▶ **What to produce**:
Each record should be returned exactly as it is written.

(Source texts of formatted documents)
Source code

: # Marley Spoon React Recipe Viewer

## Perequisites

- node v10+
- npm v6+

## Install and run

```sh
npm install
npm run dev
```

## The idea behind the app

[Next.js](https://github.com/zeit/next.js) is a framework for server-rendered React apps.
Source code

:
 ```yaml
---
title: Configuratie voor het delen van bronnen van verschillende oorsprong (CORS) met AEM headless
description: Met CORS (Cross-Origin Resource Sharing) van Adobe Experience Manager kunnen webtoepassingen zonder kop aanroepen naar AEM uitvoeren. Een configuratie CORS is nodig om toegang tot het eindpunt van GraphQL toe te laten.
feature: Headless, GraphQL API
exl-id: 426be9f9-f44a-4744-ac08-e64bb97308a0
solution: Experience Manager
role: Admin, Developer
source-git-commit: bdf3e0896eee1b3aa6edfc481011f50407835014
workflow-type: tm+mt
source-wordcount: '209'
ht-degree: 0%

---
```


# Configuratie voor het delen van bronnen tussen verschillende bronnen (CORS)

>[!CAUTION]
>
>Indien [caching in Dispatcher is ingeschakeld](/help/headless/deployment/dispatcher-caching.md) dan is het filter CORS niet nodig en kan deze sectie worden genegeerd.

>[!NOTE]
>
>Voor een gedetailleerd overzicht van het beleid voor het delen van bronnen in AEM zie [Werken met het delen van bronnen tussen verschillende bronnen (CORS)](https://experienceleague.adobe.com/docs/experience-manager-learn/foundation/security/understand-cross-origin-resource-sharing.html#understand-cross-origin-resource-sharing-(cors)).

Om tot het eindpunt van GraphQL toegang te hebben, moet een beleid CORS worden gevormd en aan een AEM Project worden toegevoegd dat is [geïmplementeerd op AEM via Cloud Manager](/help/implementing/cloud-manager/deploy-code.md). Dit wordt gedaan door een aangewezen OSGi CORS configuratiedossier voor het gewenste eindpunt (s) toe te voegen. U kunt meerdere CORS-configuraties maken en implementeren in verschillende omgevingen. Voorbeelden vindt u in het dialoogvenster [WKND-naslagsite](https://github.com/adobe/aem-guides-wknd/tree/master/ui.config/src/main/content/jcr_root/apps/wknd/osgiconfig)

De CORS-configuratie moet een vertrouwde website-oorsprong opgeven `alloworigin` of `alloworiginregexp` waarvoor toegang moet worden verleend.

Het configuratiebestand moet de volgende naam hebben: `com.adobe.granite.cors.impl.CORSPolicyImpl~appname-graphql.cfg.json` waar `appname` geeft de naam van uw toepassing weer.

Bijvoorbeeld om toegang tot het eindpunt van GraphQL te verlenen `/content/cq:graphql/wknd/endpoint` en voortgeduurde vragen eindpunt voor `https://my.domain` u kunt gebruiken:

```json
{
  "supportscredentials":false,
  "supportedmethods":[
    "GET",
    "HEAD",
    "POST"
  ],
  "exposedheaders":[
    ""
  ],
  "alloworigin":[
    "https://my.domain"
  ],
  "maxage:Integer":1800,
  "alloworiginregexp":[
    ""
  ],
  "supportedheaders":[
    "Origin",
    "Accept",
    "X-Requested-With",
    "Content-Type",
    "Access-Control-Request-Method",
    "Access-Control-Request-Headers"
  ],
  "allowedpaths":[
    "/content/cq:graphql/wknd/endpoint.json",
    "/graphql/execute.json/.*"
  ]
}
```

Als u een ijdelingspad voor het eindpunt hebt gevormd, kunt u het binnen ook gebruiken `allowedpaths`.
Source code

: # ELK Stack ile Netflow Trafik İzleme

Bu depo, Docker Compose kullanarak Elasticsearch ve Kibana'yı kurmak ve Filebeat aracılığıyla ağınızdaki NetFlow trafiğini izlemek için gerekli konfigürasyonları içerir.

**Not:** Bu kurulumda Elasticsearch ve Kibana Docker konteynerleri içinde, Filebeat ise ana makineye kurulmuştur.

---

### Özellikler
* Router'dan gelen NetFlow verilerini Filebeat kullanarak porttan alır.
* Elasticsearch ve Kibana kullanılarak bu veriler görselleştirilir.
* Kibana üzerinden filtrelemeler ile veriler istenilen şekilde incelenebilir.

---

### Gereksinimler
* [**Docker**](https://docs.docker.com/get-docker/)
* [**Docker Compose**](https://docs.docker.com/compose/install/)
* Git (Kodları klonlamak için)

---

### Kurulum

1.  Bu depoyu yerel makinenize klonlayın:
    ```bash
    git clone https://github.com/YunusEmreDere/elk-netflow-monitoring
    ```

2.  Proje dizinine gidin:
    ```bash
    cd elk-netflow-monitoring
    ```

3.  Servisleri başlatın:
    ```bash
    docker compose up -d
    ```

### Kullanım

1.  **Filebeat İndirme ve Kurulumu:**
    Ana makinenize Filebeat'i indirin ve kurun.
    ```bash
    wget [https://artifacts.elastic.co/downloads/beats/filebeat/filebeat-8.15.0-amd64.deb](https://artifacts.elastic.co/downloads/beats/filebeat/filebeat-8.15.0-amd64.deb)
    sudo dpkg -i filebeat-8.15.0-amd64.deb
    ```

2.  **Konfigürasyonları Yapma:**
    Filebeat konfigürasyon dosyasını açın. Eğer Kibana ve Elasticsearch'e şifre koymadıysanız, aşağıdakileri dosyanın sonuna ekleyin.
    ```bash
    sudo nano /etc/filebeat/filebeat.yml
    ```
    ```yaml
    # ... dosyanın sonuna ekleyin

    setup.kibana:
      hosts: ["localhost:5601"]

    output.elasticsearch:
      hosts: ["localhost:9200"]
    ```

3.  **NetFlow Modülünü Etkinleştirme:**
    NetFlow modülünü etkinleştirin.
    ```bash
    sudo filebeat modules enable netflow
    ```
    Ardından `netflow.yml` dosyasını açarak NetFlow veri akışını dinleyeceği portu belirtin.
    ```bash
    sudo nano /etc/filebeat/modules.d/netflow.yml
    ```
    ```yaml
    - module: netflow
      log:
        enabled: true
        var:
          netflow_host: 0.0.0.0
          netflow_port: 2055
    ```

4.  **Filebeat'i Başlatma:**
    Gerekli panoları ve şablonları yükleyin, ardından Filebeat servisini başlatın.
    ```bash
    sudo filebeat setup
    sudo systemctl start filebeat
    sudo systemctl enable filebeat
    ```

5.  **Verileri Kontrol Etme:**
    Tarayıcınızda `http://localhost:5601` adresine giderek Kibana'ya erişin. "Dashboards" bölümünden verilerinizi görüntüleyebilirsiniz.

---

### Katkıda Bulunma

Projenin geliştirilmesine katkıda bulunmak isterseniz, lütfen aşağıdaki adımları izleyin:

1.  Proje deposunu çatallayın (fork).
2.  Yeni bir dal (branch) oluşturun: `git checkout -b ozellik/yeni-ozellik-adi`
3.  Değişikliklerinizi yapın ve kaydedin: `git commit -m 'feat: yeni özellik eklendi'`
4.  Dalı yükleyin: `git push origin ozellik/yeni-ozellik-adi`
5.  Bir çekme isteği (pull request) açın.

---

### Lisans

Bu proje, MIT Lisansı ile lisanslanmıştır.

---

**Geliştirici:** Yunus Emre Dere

▶ **Your response**:
Source code

: # Marley Spoon React Recipe Viewer

## Perequisites

- node v10+
- npm v6+

## Install and run

```sh
npm install
npm run dev
```

## The idea behind the app

[Next.js](https://github.com/zeit/next.js) is a framework for server-rendered React apps.
Source code

:
 ```yaml
---
title: Configuratie voor het delen van bronnen van verschillende oorsprong (CORS) met AEM headless
description: Met CORS (Cross-Origin Resource Sharing) van Adobe Experience Manager kunnen webtoepassingen zonder kop aanroepen naar AEM uitvoeren. Een configuratie CORS is nodig om toegang tot het eindpunt van GraphQL toe te laten.
feature: Headless, GraphQL API
exl-id: 426be9f9-f44a-4744-ac08-e64bb97308a0
solution: Experience Manager
role: Admin, Developer
source-git-commit: bdf3e0896eee1b3aa6edfc481011f50407835014
workflow-type: tm+mt
source-wordcount: '209'
ht-degree: 0%

---
```


# Configuratie voor het delen van bronnen tussen verschillende bronnen (CORS)

>[!CAUTION]
>
>Indien [caching in Dispatcher is ingeschakeld](/help/headless/deployment/dispatcher-caching.md) dan is het filter CORS niet nodig en kan deze sectie worden genegeerd.

>[!NOTE]
>
>Voor een gedetailleerd overzicht van het beleid voor het delen van bronnen in AEM zie [Werken met het delen van bronnen tussen verschillende bronnen (CORS)](https://experienceleague.adobe.com/docs/experience-manager-learn/foundation/security/understand-cross-origin-resource-sharing.html#understand-cross-origin-resource-sharing-(cors)).

Om tot het eindpunt van GraphQL toegang te hebben, moet een beleid CORS worden gevormd en aan een AEM Project worden toegevoegd dat is [geïmplementeerd op AEM via Cloud Manager](/help/implementing/cloud-manager/deploy-code.md). Dit wordt gedaan door een aangewezen OSGi CORS configuratiedossier voor het gewenste eindpunt (s) toe te voegen. U kunt meerdere CORS-configuraties maken en implementeren in verschillende omgevingen. Voorbeelden vindt u in het dialoogvenster [WKND-naslagsite](https://github.com/adobe/aem-guides-wknd/tree/master/ui.config/src/main/content/jcr_root/apps/wknd/osgiconfig)

De CORS-configuratie moet een vertrouwde website-oorsprong opgeven `alloworigin` of `alloworiginregexp` waarvoor toegang moet worden verleend.

Het configuratiebestand moet de volgende naam hebben: `com.adobe.granite.cors.impl.CORSPolicyImpl~appname-graphql.cfg.json` waar `appname` geeft de naam van uw toepassing weer.

Bijvoorbeeld om toegang tot het eindpunt van GraphQL te verlenen `/content/cq:graphql/wknd/endpoint` en voortgeduurde vragen eindpunt voor `https://my.domain` u kunt gebruiken:

```json
{
  "supportscredentials":false,
  "supportedmethods":[
    "GET",
    "HEAD",
    "POST"
  ],
  "exposedheaders":[
    ""
  ],
  "alloworigin":[
    "https://my.domain"
  ],
  "maxage:Integer":1800,
  "alloworiginregexp":[
    ""
  ],
  "supportedheaders":[
    "Origin",
    "Accept",
    "X-Requested-With",
    "Content-Type",
    "Access-Control-Request-Method",
    "Access-Control-Request-Headers"
  ],
  "allowedpaths":[
    "/content/cq:graphql/wknd/endpoint.json",
    "/graphql/execute.json/.*"
  ]
}
```

Als u een ijdelingspad voor het eindpunt hebt gevormd, kunt u het binnen ook gebruiken `allowedpaths`.
Source code

: # ELK Stack ile Netflow Trafik İzleme

Bu depo, Docker Compose kullanarak Elasticsearch ve Kibana'yı kurmak ve Filebeat aracılığıyla ağınızdaki NetFlow trafiğini izlemek için gerekli konfigürasyonları içerir.

**Not:** Bu kurulumda Elasticsearch ve Kibana Docker konteynerleri içinde, Filebeat ise ana makineye kurulmuştur.

---

### Özellikler
* Router'dan gelen NetFlow verilerini Filebeat kullanarak porttan alır.
* Elasticsearch ve Kibana kullanılarak bu veriler görselleştirilir.
* Kibana üzerinden filtrelemeler ile veriler istenilen şekilde incelenebilir.

---

### Gereksinimler
* [**Docker**](https://docs.docker.com/get-docker/)
* [**Docker Compose**](https://docs.docker.com/compose/install/)
* Git (Kodları klonlamak için)

---

### Kurulum

1.  Bu depoyu yerel makinenize klonlayın:
    ```bash
    git clone https://github.com/YunusEmreDere/elk-netflow-monitoring
    ```

2.  Proje dizinine gidin:
    ```bash
    cd elk-netflow-monitoring
    ```

3.  Servisleri başlatın:
    ```bash
    docker compose up -d
    ```

### Kullanım

1.  **Filebeat İndirme ve Kurulumu:**
    Ana makinenize Filebeat'i indirin ve kurun.
    ```bash
    wget [https://artifacts.elastic.co/downloads/beats/filebeat/filebeat-8.15.0-amd64.deb](https://artifacts.elastic.co/downloads/beats/filebeat/filebeat-8.15.0-amd64.deb)
    sudo dpkg -i filebeat-8.15.0-amd64.deb
    ```

2.  **Konfigürasyonları Yapma:**
    Filebeat konfigürasyon dosyasını açın. Eğer Kibana ve Elasticsearch'e şifre koymadıysanız, aşağıdakileri dosyanın sonuna ekleyin.
    ```bash
    sudo nano /etc/filebeat/filebeat.yml
    ```
    ```yaml
    # ... dosyanın sonuna ekleyin

    setup.kibana:
      hosts: ["localhost:5601"]

    output.elasticsearch:
      hosts: ["localhost:9200"]
    ```

3.  **NetFlow Modülünü Etkinleştirme:**
    NetFlow modülünü etkinleştirin.
    ```bash
    sudo filebeat modules enable netflow
    ```
    Ardından `netflow.yml` dosyasını açarak NetFlow veri akışını dinleyeceği portu belirtin.
    ```bash
    sudo nano /etc/filebeat/modules.d/netflow.yml
    ```
    ```yaml
    - module: netflow
      log:
        enabled: true
        var:
          netflow_host: 0.0.0.0
          netflow_port: 2055
    ```

4.  **Filebeat'i Başlatma:**
    Gerekli panoları ve şablonları yükleyin, ardından Filebeat servisini başlatın.
    ```bash
    sudo filebeat setup
    sudo systemctl start filebeat
    sudo systemctl enable filebeat
    ```

5.  **Verileri Kontrol Etme:**
    Tarayıcınızda `http://localhost:5601` adresine giderek Kibana'ya erişin. "Dashboards" bölümünden verilerinizi görüntüleyebilirsiniz.

---

### Katkıda Bulunma

Projenin geliştirilmesine katkıda bulunmak isterseniz, lütfen aşağıdaki adımları izleyin:

1.  Proje deposunu çatallayın (fork).
2.  Yeni bir dal (branch) oluşturun: `git checkout -b ozellik/yeni-ozellik-adi`
3.  Değişikliklerinizi yapın ve kaydedin: `git commit -m 'feat: yeni özellik eklendi'`
4.  Dalı yükleyin: `git push origin ozellik/yeni-ozellik-adi`
5.  Bir çekme isteği (pull request) açın.

---

### Lisans

Bu proje, MIT Lisansı ile lisanslanmıştır.

---

**Geliştirici:** Yunus Emre Dere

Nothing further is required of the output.